The result is that the ratio of house price to earning ratios are at a record high in 2022. According to the ONS, in 2021 median household income in the UK was Median household disposable income in the UK was £31,400. With lenders rarely lending out more than four times multiple salaries, there are few properties within reach. (4 * £31,400 = £125,600.)


In 2022, average house prices are £281,161.

Help to buy. Given the difficulty of buying homes, one government policy was to give help to young people to borrow more. Help to buy gave first time buyers the option to an extra government backed equity loan of up to 20% of the new home build. However, this policy only masks the real issue and further inflates prices rather than tackle the fundamental disequilibrium.

Wealth inequality and intergenerational lending. Another factor that has kept house prices artificially high is that some parents with spare equity have helped their children buy house by offering deposit or part funding. Despite incomes appearing to be insufficient to buy houses, demand has been maintained by this intergenerational lending. A drawback is that this has increased inequality between those who can borrow from parents and those who can’t. According to Zoopla

“Nearly two-thirds of parents have helped their children with a deposit for a new home, forking out an average of £32,440.”

Problems of expensive house prices

1. Inequality. Housing is a major source of expenditure.
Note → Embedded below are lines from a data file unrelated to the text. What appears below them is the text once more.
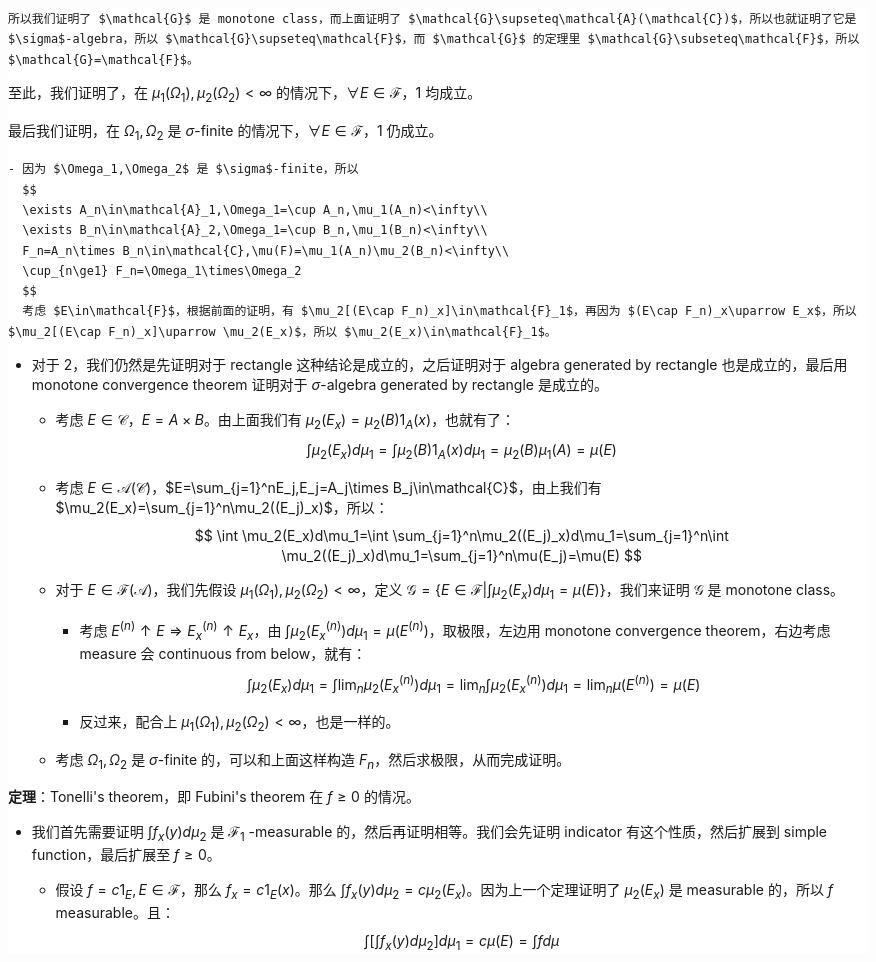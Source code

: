     所以我们证明了 $\mathcal{G}$ 是 monotone class，而上面证明了 $\mathcal{G}\supseteq\mathcal{A}(\mathcal{C})$，所以也就证明了它是 $\sigma$-algebra，所以 $\mathcal{G}\supseteq\mathcal{F}$，而 $\mathcal{G}$ 的定理里 $\mathcal{G}\subseteq\mathcal{F}$，所以 $\mathcal{G}=\mathcal{F}$。

  至此，我们证明了，在 $\mu_1(\Omega_1),\mu_2(\Omega_2)<\infty$ 的情况下，$\forall E\in\mathcal{F}$，1 均成立。

  最后我们证明，在 $\Omega_1,\Omega_2$ 是 $\sigma$-finite 的情况下，$\forall E\in\mathcal{F}$，1 仍成立。

    - 因为 $\Omega_1,\Omega_2$ 是 $\sigma$-finite，所以
      $$
      \exists A_n\in\mathcal{A}_1,\Omega_1=\cup A_n,\mu_1(A_n)<\infty\\
      \exists B_n\in\mathcal{A}_2,\Omega_1=\cup B_n,\mu_1(B_n)<\infty\\
      F_n=A_n\times B_n\in\mathcal{C},\mu(F)=\mu_1(A_n)\mu_2(B_n)<\infty\\
      \cup_{n\ge1} F_n=\Omega_1\times\Omega_2
      $$
      考虑 $E\in\mathcal{F}$，根据前面的证明，有 $\mu_2[(E\cap F_n)_x]\in\mathcal{F}_1$，再因为 $(E\cap F_n)_x\uparrow E_x$，所以 $\mu_2[(E\cap F_n)_x]\uparrow \mu_2(E_x)$，所以 $\mu_2(E_x)\in\mathcal{F}_1$。
  
- 对于 2，我们仍然是先证明对于 rectangle 这种结论是成立的，之后证明对于 algebra generated by rectangle 也是成立的，最后用 monotone convergence theorem 证明对于 $\sigma$-algebra generated by rectangle 是成立的。

  - 考虑 $E\in\mathcal{C}$，$E=A\times B$。由上面我们有 $\mu_2(E_x)=\mu_2(B)1_{A}(x)$，也就有了：
    $$
    \int \mu_2(E_x)d\mu_1=\int \mu_2(B)1_A(x)d\mu_1=\mu_2(B)\mu_1(A)=\mu(E)
    $$

  - 考虑 $E\in\mathcal{A}(\mathcal{C})$，$E=\sum_{j=1}^nE_j,E_j=A_j\times B_j\in\mathcal{C}$，由上我们有 $\mu_2(E_x)=\sum_{j=1}^n\mu_2((E_j)_x)$，所以：
    $$
    \int \mu_2(E_x)d\mu_1=\int \sum_{j=1}^n\mu_2((E_j)_x)d\mu_1=\sum_{j=1}^n\int \mu_2((E_j)_x)d\mu_1=\sum_{j=1}^n\mu(E_j)=\mu(E)
    $$

  - 对于 $E\in\mathcal{F}(\mathcal{A})$，我们先假设 $\mu_1(\Omega_1),\mu_2(\Omega_2)<\infty$，定义 $\mathcal{G}=\{E\in\mathcal{F}|\int\mu_2(E_x)d\mu_1=\mu(E)\}$，我们来证明 $\mathcal{G}$ 是 monotone class。

    - 考虑 $E^{(n)}\uparrow E\Rightarrow E^{(n)}_x\uparrow E_x$，由 $\int\mu_2(E_x^{(n)})d\mu_1=\mu(E^{(n)})$，取极限，左边用 monotone convergence theorem，右边考虑 measure 会 continuous from below，就有：
      $$
      \int\mu_2(E_x)d\mu_1=\int\lim_n\mu_2(E_x^{(n)})d\mu_1=\lim_n\int\mu_2(E_x^{(n)})d\mu_1=\lim_n\mu(E^{(n)})=\mu(E)
      $$

    - 反过来，配合上 $\mu_1(\Omega_1),\mu_2(\Omega_2)<\infty$，也是一样的。

  - 考虑 $\Omega_1,\Omega_2$ 是 $\sigma$-finite 的，可以和上面这样构造 $F_n$，然后求极限，从而完成证明。

**定理**：Tonelli's theorem，即 Fubini's theorem 在 $f\ge0$ 的情况。

- 我们首先需要证明 $\int f_x(y)d\mu_2$ 是 $\mathcal{F}_1$ -measurable 的，然后再证明相等。我们会先证明 indicator 有这个性质，然后扩展到 simple function，最后扩展至 $f\ge0$。

  - 假设 $f=c1_{E},E\in\mathcal{F}$，那么 $f_x=c1_E(x)$。那么 $\int f_x(y)d\mu_2=c\mu_2(E_x)$。因为上一个定理证明了 $\mu_2(E_x)$ 是 measurable 的，所以 $f$ measurable。且：
    $$
    \int\left[\int f_x(y)d\mu_2 \right]d\mu_1=c\mu(E)=\int fd\mu
    $$
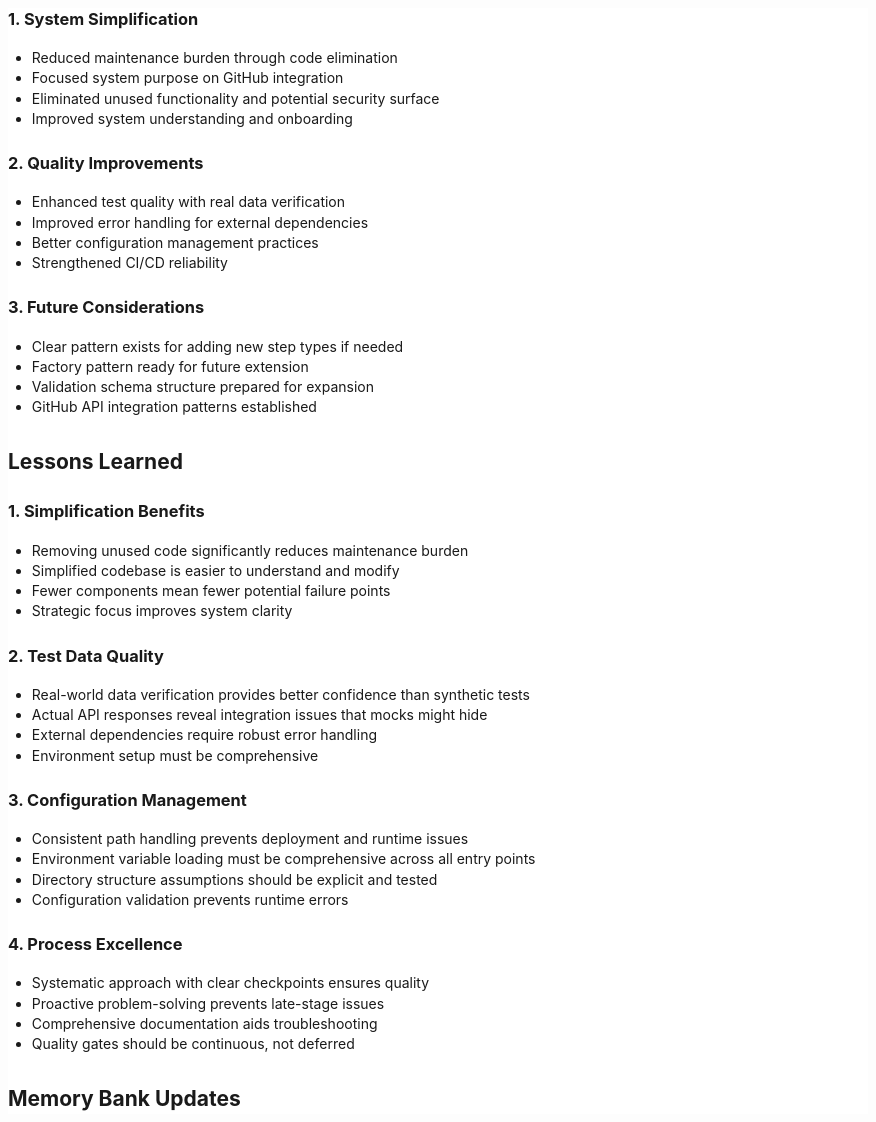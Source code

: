 ### 1. **System Simplification**

- Reduced maintenance burden through code elimination
- Focused system purpose on GitHub integration
- Eliminated unused functionality and potential security surface
- Improved system understanding and onboarding

### 2. **Quality Improvements**

- Enhanced test quality with real data verification
- Improved error handling for external dependencies
- Better configuration management practices
- Strengthened CI/CD reliability

### 3. **Future Considerations**

- Clear pattern exists for adding new step types if needed
- Factory pattern ready for future extension
- Validation schema structure prepared for expansion
- GitHub API integration patterns established

## Lessons Learned

### 1. **Simplification Benefits**

- Removing unused code significantly reduces maintenance burden
- Simplified codebase is easier to understand and modify
- Fewer components mean fewer potential failure points
- Strategic focus improves system clarity

### 2. **Test Data Quality**

- Real-world data verification provides better confidence than synthetic tests
- Actual API responses reveal integration issues that mocks might hide
- External dependencies require robust error handling
- Environment setup must be comprehensive

### 3. **Configuration Management**

- Consistent path handling prevents deployment and runtime issues
- Environment variable loading must be comprehensive across all entry points
- Directory structure assumptions should be explicit and tested
- Configuration validation prevents runtime errors

### 4. **Process Excellence**

- Systematic approach with clear checkpoints ensures quality
- Proactive problem-solving prevents late-stage issues
- Comprehensive documentation aids troubleshooting
- Quality gates should be continuous, not deferred

## Memory Bank Updates
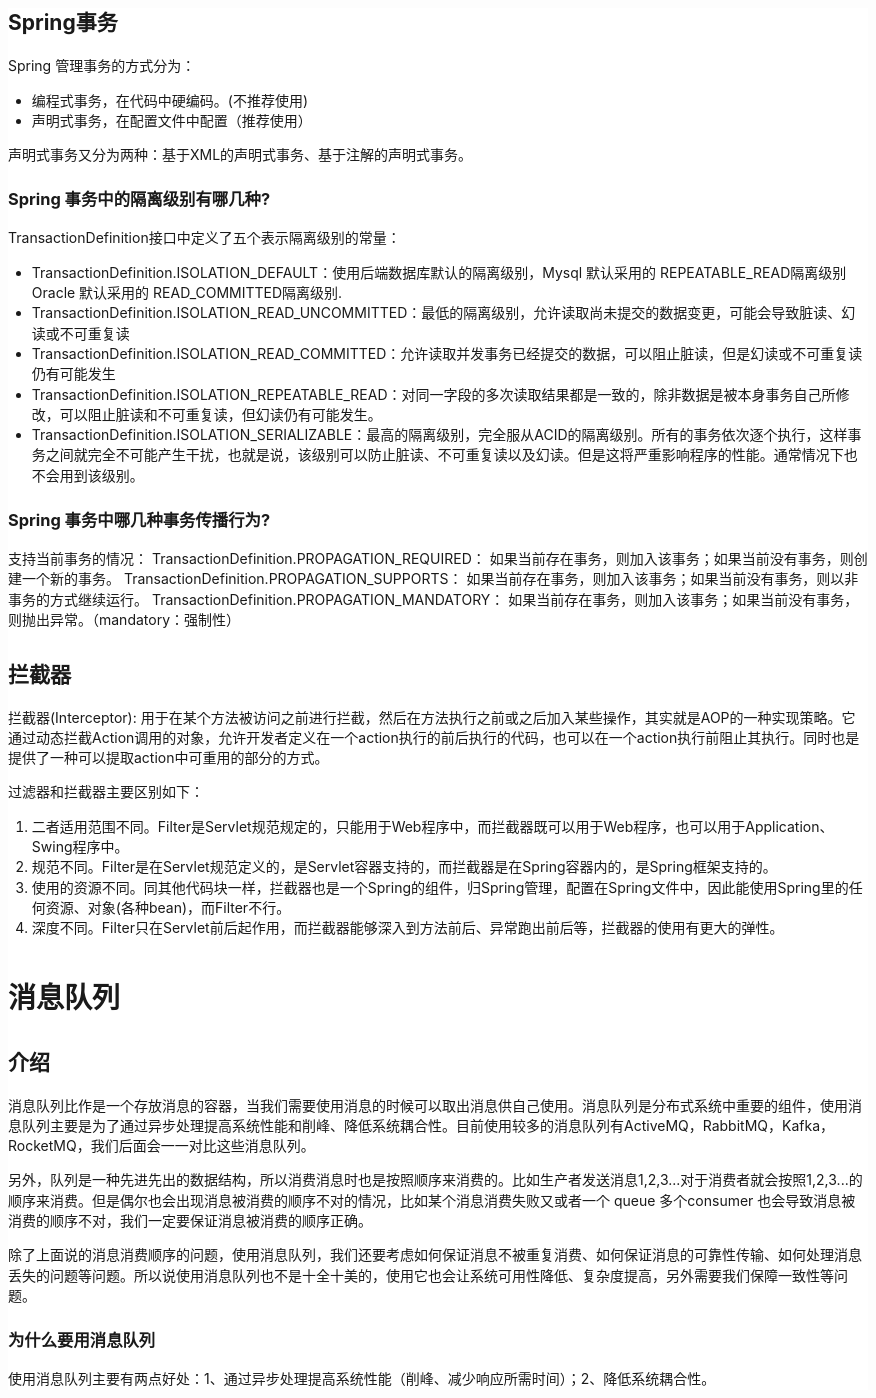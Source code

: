 
## Spring事务
Spring 管理事务的方式分为：
- 编程式事务，在代码中硬编码。(不推荐使用)
- 声明式事务，在配置文件中配置（推荐使用）

声明式事务又分为两种：基于XML的声明式事务、基于注解的声明式事务。

### Spring 事务中的隔离级别有哪几种?
TransactionDefinition接口中定义了五个表示隔离级别的常量：
- TransactionDefinition.ISOLATION_DEFAULT：使用后端数据库默认的隔离级别，Mysql 默认采用的 REPEATABLE_READ隔离级别 Oracle 默认采用的 READ_COMMITTED隔离级别.
- TransactionDefinition.ISOLATION_READ_UNCOMMITTED：最低的隔离级别，允许读取尚未提交的数据变更，可能会导致脏读、幻读或不可重复读
- TransactionDefinition.ISOLATION_READ_COMMITTED：允许读取并发事务已经提交的数据，可以阻止脏读，但是幻读或不可重复读仍有可能发生
- TransactionDefinition.ISOLATION_REPEATABLE_READ：对同一字段的多次读取结果都是一致的，除非数据是被本身事务自己所修改，可以阻止脏读和不可重复读，但幻读仍有可能发生。
- TransactionDefinition.ISOLATION_SERIALIZABLE：最高的隔离级别，完全服从ACID的隔离级别。所有的事务依次逐个执行，这样事务之间就完全不可能产生干扰，也就是说，该级别可以防止脏读、不可重复读以及幻读。但是这将严重影响程序的性能。通常情况下也不会用到该级别。


### Spring 事务中哪几种事务传播行为?
支持当前事务的情况：
TransactionDefinition.PROPAGATION_REQUIRED： 如果当前存在事务，则加入该事务；如果当前没有事务，则创建一个新的事务。
TransactionDefinition.PROPAGATION_SUPPORTS： 如果当前存在事务，则加入该事务；如果当前没有事务，则以非事务的方式继续运行。
TransactionDefinition.PROPAGATION_MANDATORY： 如果当前存在事务，则加入该事务；如果当前没有事务，则抛出异常。（mandatory：强制性）


## 拦截器
 拦截器(Interceptor): 用于在某个方法被访问之前进行拦截，然后在方法执行之前或之后加入某些操作，其实就是AOP的一种实现策略。它通过动态拦截Action调用的对象，允许开发者定义在一个action执行的前后执行的代码，也可以在一个action执行前阻止其执行。同时也是提供了一种可以提取action中可重用的部分的方式。

过滤器和拦截器主要区别如下：
1. 二者适用范围不同。Filter是Servlet规范规定的，只能用于Web程序中，而拦截器既可以用于Web程序，也可以用于Application、Swing程序中。
2. 规范不同。Filter是在Servlet规范定义的，是Servlet容器支持的，而拦截器是在Spring容器内的，是Spring框架支持的。
3. 使用的资源不同。同其他代码块一样，拦截器也是一个Spring的组件，归Spring管理，配置在Spring文件中，因此能使用Spring里的任何资源、对象(各种bean)，而Filter不行。
4. 深度不同。Filter只在Servlet前后起作用，而拦截器能够深入到方法前后、异常跑出前后等，拦截器的使用有更大的弹性。


# 消息队列
## 介绍
消息队列比作是一个存放消息的容器，当我们需要使用消息的时候可以取出消息供自己使用。消息队列是分布式系统中重要的组件，使用消息队列主要是为了通过异步处理提高系统性能和削峰、降低系统耦合性。目前使用较多的消息队列有ActiveMQ，RabbitMQ，Kafka，RocketMQ，我们后面会一一对比这些消息队列。

另外，队列是一种先进先出的数据结构，所以消费消息时也是按照顺序来消费的。比如生产者发送消息1,2,3...对于消费者就会按照1,2,3...的顺序来消费。但是偶尔也会出现消息被消费的顺序不对的情况，比如某个消息消费失败又或者一个 queue 多个consumer 也会导致消息被消费的顺序不对，我们一定要保证消息被消费的顺序正确。

除了上面说的消息消费顺序的问题，使用消息队列，我们还要考虑如何保证消息不被重复消费、如何保证消息的可靠性传输、如何处理消息丢失的问题等问题。所以说使用消息队列也不是十全十美的，使用它也会让系统可用性降低、复杂度提高，另外需要我们保障一致性等问题。


### 为什么要用消息队列
使用消息队列主要有两点好处：1、通过异步处理提高系统性能（削峰、减少响应所需时间）；2、降低系统耦合性。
With people in the lowest income decile who privately rent tending to spend the highest share of income on housing costs.


Future costs of housing crisis. There are also concerns that the current generation rent, will face poverty in old age, where a generation of retired workers will need to continue paying expensive rents, rather than benefitting from having paid off a mortgage and living rent free in retirement. The importance of housing costs distorts actual living standards.

2. Geographical immobility. The housing market creates problems for the economy as a whole. The difficulty of renting or buying has a direct impact on difficulty filling labour shortages. In particular areas such as London, with the worst housing crisis often have difficulty filling public sector jobs, such as nursing and teaching. It can worsen geographical unemployment, with the unemployed in depressed areas hampered by difficulty of finding accommodation in booming areas.

3. Homelessness. Shelter report that 274,000 people are homeless in England, including 126,000 children of these roughly 2,700 people are sleeping rough. Whilst there are many reasons for homelessness, the shortage and expense of housing is a major contributory factor and the decline of available council housing, exacerbating the problem.

The volatility of house prices


Although house prices are exceptionally high, there are not immune from house price falls which can leave people with negative equity. In particular, when interest rates rise, there is a strong pattern of falling prices. For example, in the early 80s, 90s. The financial crisis of 2007 was different in that interest rates did not rise, but there was the whole issue of bad bank loans and people getting carried away by rising house prices.